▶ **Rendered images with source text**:
********

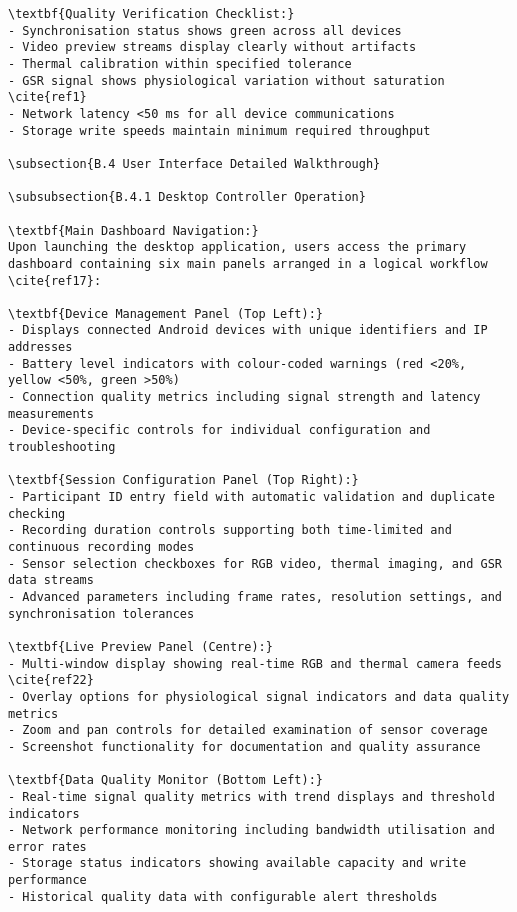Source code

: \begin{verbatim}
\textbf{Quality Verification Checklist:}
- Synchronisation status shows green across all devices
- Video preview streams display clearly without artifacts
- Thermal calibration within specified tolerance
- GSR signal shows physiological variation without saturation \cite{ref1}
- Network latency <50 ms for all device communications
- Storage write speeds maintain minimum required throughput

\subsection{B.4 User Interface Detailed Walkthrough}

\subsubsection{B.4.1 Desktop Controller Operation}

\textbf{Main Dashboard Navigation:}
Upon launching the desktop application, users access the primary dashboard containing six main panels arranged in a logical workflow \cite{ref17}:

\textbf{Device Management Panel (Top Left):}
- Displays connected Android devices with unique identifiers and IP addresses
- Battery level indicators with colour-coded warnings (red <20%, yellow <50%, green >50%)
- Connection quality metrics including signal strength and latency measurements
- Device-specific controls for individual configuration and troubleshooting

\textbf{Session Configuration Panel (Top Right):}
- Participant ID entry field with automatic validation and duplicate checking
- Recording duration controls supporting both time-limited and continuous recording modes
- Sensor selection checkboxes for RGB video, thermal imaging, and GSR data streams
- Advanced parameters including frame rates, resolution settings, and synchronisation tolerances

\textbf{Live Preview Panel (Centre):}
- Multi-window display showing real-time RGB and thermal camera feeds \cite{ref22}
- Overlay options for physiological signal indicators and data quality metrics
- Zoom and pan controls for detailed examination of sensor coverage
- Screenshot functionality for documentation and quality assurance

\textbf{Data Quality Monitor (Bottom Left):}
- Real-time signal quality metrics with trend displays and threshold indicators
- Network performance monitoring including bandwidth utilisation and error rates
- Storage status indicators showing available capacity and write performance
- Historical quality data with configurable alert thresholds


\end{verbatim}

********

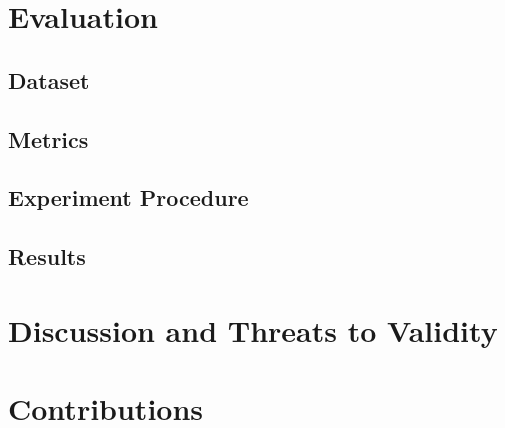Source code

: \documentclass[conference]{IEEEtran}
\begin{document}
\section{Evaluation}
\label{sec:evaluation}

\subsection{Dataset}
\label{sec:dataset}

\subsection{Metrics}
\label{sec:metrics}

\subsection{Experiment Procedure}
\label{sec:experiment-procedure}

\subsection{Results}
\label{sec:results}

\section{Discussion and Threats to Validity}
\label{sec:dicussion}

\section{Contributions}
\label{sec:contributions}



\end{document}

********

▶ **Problem**: Across the entries, tally every line that contains the word "controls" and report the sum by itself.

▶ **Exercise solution**: 3